Et ces prérogatives sont reconnues et mises en œuvre par beaucoup de Républiques modernes : - Au niveau législatif, un parlement à deux chambres, une Chambre des députés qui vote les lois, et une Chambre des Dignitaires (des Lords en Angleterre, Sénat en France, etc.) qui examine la conformité des lois votées par les députés avec les us et coutumes, les valeurs positives du pays. Dans tous ces pays modernes, les hommes sont jugés dans leurs langues et non dans une langue étrangère avec des lois formulées dans une langue étrangère dite officielle. C’est pourquoi, au niveau juridictionnel, des tribunaux traditionnels chargés, de la base jusqu’à une Cour Suprême, de juger certains délits et crimes sur des lois connues du justiciable et dans une langue qu’il maîtrise. Dans le cas de la justice, il s’agit même d’un droit humain élémentaire !

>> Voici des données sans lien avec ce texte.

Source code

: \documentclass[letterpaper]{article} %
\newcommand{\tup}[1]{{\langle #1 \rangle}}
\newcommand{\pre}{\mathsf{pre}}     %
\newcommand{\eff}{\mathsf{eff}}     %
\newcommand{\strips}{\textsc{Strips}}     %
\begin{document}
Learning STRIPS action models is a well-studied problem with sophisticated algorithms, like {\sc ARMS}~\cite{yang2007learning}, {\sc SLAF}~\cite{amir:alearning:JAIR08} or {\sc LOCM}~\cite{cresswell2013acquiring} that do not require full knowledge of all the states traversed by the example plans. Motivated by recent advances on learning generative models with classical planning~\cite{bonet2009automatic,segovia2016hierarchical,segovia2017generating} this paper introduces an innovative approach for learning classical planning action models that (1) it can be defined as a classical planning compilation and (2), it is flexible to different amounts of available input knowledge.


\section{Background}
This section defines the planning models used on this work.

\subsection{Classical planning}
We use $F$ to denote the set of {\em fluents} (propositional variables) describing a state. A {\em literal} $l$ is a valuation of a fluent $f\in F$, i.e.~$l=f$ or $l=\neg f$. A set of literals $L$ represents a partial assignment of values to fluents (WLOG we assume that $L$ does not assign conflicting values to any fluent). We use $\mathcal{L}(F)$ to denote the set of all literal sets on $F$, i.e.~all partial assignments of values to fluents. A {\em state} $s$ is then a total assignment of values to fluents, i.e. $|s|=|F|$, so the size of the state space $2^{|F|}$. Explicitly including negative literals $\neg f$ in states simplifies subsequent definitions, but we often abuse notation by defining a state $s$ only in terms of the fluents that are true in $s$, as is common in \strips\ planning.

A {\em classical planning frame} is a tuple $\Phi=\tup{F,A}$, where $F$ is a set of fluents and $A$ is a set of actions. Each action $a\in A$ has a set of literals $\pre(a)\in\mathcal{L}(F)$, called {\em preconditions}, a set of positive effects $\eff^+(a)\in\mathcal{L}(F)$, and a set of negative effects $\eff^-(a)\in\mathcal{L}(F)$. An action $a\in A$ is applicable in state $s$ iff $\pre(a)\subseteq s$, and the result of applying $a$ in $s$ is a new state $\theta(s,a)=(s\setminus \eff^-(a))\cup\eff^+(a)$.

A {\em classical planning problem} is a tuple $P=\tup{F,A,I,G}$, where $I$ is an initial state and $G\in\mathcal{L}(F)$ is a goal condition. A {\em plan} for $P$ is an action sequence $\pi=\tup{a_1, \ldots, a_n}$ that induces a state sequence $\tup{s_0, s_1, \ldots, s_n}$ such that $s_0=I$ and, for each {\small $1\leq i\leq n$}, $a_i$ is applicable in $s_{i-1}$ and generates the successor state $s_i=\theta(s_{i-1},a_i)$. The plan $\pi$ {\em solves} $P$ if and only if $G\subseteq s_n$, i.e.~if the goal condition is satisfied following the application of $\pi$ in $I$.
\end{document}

L’on ne devrait donc pas craindre de revoir, s’il le faut, la Constitution en la déclarant intangible, surtout par un Président qui vient lui-même de la réviser !!! Craindre de reconnaître les prérogatives législatives et juridictionnelles aux Rois et Dignitaires traditionnels maintient ces Gardiens des us et coutumes uniquement dans le passé, comme des éléments de musée, et la gouvernance du pays sous les cultures étrangères, celles qui servent le pacte colonial et l’arriération continue de notre patrie.